##### EXTRACTED RECORDS #####

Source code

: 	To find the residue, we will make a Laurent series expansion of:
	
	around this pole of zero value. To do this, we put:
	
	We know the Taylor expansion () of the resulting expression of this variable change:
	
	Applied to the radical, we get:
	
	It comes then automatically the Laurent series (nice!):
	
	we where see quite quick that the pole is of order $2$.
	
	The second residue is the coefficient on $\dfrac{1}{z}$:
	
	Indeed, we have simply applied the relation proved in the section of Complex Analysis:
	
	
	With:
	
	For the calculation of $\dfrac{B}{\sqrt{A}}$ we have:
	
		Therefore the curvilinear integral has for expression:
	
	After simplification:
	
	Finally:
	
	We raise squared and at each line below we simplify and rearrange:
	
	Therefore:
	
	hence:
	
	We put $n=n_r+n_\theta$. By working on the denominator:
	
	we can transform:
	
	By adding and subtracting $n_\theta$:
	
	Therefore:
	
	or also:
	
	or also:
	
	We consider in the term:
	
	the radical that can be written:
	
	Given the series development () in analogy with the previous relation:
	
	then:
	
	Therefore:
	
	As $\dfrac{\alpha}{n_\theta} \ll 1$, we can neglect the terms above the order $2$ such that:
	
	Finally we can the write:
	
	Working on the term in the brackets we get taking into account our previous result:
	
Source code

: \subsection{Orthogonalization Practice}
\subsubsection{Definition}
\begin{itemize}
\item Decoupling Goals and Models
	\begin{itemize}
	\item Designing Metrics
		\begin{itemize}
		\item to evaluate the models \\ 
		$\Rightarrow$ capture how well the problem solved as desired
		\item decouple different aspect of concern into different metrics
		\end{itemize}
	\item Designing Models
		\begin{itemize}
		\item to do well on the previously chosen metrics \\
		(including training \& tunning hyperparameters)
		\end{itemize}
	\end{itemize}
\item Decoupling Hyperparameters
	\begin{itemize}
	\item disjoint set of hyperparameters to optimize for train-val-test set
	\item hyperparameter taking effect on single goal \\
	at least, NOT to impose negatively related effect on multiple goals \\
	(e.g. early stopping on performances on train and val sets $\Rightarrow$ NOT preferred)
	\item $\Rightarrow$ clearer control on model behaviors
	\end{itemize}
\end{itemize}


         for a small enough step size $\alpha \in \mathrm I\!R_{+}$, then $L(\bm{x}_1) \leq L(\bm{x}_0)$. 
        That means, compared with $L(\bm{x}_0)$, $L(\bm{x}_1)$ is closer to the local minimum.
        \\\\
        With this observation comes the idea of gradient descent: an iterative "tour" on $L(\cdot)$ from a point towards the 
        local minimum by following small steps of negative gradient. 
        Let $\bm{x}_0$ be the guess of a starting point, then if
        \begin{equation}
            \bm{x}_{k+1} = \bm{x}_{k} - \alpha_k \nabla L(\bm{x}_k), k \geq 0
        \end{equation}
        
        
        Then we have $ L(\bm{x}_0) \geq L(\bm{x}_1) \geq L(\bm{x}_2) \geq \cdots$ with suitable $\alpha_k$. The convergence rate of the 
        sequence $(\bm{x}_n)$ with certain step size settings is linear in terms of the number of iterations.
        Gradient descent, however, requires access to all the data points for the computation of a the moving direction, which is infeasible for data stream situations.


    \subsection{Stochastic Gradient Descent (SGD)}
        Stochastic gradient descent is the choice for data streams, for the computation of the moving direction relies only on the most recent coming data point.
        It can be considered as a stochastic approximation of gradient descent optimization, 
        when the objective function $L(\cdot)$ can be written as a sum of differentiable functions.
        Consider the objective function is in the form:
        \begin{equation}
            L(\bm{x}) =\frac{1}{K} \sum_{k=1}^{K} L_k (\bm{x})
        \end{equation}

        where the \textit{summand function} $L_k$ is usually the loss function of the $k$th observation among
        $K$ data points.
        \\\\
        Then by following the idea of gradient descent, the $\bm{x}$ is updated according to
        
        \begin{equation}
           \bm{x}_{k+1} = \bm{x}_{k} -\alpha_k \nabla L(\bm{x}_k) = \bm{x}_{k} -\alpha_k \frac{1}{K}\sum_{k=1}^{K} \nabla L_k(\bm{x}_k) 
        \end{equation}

#####

◆ WHAT IS EXPECTED
Go through the entries above, and wherever a line holds the word "local", copy that line.

◆ RESULT OF THE EXERCISE
        That means, compared with $L(\bm{x}_0)$, $L(\bm{x}_1)$ is closer to the local minimum.
        local minimum by following small steps of negative gradient. 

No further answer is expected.